**RECORDS FOR THE TASK:**

--- START ---

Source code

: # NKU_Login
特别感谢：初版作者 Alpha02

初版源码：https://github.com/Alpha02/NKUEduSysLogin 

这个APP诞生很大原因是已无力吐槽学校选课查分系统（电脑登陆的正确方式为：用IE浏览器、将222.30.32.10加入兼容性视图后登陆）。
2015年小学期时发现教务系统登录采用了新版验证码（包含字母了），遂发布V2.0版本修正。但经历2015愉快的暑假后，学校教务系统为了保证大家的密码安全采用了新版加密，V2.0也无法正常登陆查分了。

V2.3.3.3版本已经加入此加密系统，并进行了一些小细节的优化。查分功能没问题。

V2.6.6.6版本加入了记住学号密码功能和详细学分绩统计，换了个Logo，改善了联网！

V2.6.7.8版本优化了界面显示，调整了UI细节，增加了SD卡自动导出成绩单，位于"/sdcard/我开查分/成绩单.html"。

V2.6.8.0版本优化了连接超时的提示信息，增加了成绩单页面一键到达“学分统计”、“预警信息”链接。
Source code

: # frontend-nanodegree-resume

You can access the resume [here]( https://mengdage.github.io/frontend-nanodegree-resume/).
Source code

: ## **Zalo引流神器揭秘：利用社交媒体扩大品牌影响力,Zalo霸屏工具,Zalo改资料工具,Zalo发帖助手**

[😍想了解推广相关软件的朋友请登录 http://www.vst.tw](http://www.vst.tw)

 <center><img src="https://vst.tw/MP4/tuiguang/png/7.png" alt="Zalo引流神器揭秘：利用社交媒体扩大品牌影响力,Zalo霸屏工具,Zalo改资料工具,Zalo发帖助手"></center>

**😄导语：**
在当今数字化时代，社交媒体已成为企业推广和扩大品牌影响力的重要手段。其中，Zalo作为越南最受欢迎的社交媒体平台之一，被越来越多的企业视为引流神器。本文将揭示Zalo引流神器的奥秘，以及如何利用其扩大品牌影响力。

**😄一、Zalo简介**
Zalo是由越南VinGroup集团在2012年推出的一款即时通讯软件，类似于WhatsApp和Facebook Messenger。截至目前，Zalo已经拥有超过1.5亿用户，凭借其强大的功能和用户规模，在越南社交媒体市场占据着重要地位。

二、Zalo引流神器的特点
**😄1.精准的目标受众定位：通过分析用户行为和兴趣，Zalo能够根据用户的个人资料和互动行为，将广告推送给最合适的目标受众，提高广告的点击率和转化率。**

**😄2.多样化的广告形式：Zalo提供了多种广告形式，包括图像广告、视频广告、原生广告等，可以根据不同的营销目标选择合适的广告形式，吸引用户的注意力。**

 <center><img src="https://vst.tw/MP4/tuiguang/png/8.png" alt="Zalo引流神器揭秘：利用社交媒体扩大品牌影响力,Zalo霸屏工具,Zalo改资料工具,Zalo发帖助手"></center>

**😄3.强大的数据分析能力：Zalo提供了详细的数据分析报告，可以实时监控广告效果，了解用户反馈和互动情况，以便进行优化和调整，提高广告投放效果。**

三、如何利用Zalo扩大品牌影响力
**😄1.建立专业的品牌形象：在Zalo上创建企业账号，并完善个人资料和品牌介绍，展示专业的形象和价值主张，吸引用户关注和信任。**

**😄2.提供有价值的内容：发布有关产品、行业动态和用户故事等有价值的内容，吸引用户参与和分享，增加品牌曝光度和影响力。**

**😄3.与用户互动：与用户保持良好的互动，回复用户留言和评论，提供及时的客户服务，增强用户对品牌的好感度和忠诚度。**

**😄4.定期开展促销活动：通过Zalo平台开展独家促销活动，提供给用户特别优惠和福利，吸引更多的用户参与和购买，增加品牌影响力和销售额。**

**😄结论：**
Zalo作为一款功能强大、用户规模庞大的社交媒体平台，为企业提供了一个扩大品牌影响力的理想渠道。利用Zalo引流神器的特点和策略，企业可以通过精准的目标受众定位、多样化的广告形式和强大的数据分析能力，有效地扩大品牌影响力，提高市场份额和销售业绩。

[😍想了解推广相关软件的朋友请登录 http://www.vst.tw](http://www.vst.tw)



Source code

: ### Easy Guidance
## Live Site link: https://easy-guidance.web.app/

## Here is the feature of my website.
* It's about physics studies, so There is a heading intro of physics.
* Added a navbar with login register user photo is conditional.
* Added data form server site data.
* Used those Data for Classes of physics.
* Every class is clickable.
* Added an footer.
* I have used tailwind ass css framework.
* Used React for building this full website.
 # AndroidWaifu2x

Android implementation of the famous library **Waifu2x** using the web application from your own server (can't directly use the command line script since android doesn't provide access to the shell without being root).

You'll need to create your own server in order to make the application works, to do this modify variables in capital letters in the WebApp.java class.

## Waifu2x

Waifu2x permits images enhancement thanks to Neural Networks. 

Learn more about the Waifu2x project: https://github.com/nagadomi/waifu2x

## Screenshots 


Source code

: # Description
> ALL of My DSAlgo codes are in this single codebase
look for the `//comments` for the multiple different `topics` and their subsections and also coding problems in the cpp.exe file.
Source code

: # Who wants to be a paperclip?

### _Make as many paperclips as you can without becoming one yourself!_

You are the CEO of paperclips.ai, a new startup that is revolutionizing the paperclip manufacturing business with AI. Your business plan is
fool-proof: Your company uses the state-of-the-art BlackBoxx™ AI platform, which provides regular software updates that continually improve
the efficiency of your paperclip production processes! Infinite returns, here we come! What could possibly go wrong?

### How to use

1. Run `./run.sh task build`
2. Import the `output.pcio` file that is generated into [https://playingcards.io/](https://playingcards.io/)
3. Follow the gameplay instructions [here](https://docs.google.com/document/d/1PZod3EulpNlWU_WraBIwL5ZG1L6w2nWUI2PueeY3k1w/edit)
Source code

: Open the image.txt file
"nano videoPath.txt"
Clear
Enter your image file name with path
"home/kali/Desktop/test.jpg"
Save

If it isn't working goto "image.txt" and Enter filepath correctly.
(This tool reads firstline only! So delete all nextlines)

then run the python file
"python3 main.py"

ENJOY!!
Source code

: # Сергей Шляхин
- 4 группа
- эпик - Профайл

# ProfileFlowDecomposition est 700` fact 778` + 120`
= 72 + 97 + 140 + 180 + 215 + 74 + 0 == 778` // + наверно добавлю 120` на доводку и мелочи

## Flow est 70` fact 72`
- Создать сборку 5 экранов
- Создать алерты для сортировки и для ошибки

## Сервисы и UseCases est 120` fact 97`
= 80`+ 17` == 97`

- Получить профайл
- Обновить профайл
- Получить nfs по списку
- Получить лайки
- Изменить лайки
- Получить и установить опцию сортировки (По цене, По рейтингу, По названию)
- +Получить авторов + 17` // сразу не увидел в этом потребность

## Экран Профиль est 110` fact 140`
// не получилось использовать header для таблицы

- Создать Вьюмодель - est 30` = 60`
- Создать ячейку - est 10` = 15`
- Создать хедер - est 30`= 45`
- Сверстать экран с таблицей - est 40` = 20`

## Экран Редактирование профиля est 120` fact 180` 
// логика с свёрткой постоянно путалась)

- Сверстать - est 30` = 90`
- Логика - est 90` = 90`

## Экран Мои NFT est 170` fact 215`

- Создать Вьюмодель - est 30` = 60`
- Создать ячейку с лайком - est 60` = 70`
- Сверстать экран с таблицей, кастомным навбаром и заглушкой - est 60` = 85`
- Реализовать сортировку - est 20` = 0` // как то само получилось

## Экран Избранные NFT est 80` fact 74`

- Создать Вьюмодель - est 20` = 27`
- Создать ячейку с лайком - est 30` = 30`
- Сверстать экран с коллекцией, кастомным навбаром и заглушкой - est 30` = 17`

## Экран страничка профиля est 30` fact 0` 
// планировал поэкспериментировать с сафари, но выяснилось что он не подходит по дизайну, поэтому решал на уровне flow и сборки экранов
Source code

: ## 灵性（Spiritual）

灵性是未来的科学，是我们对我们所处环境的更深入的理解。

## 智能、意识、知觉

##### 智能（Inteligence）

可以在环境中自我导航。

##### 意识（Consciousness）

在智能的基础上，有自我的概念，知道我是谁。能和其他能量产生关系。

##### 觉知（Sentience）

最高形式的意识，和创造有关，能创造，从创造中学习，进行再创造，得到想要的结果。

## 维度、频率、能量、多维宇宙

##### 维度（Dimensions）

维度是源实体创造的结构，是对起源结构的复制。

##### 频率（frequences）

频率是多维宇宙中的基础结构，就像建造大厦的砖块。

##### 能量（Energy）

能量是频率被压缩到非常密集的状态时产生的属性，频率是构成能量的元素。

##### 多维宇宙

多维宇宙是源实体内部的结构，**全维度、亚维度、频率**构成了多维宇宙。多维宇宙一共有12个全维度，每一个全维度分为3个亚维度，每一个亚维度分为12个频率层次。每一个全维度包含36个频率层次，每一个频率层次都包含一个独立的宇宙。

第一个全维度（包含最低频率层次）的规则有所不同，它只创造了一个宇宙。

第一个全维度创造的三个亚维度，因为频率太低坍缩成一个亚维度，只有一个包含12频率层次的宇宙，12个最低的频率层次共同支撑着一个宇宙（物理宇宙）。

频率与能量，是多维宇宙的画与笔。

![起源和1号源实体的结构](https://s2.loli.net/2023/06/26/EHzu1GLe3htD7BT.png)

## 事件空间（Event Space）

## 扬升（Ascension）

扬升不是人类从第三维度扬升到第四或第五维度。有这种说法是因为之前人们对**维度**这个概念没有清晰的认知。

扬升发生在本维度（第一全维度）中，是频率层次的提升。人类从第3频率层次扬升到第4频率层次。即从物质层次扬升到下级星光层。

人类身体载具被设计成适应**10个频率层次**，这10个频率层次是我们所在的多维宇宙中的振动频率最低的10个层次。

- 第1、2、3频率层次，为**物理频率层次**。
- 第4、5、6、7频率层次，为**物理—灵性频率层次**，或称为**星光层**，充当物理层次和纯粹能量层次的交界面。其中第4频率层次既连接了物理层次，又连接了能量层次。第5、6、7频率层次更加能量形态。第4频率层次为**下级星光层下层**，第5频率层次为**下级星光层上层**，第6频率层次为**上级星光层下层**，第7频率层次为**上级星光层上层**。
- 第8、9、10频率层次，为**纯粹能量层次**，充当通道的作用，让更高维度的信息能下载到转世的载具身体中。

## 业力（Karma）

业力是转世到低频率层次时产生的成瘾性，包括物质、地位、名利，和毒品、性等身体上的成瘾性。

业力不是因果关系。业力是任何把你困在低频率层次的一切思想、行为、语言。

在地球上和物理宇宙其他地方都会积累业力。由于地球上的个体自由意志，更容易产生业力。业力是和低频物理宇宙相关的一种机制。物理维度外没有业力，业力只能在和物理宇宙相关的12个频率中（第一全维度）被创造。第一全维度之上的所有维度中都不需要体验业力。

--- END ---

**WHAT TO PRODUCE:**
Restate word for word the entries above, starting at the line with "能量是频率被压缩到非常密集的状态时产生的属性，频率是构成能量的元素。" and ending at the line with "人类身体载具被设计成适应**", inclusive, and no others.

**EXERCISE ANSWER:**
能量是频率被压缩到非常密集的状态时产生的属性，频率是构成能量的元素。

##### 多维宇宙

多维宇宙是源实体内部的结构，**全维度、亚维度、频率**构成了多维宇宙。多维宇宙一共有12个全维度，每一个全维度分为3个亚维度，每一个亚维度分为12个频率层次。每一个全维度包含36个频率层次，每一个频率层次都包含一个独立的宇宙。

第一个全维度（包含最低频率层次）的规则有所不同，它只创造了一个宇宙。

第一个全维度创造的三个亚维度，因为频率太低坍缩成一个亚维度，只有一个包含12频率层次的宇宙，12个最低的频率层次共同支撑着一个宇宙（物理宇宙）。

频率与能量，是多维宇宙的画与笔。

![起源和1号源实体的结构](https://s2.loli.net/2023/06/26/EHzu1GLe3htD7BT.png)

## 事件空间（Event Space）

## 扬升（Ascension）

扬升不是人类从第三维度扬升到第四或第五维度。有这种说法是因为之前人们对**维度**这个概念没有清晰的认知。

扬升发生在本维度（第一全维度）中，是频率层次的提升。人类从第3频率层次扬升到第4频率层次。即从物质层次扬升到下级星光层。

人类身体载具被设计成适应**10个频率层次**，这10个频率层次是我们所在的多维宇宙中的振动频率最低的10个层次。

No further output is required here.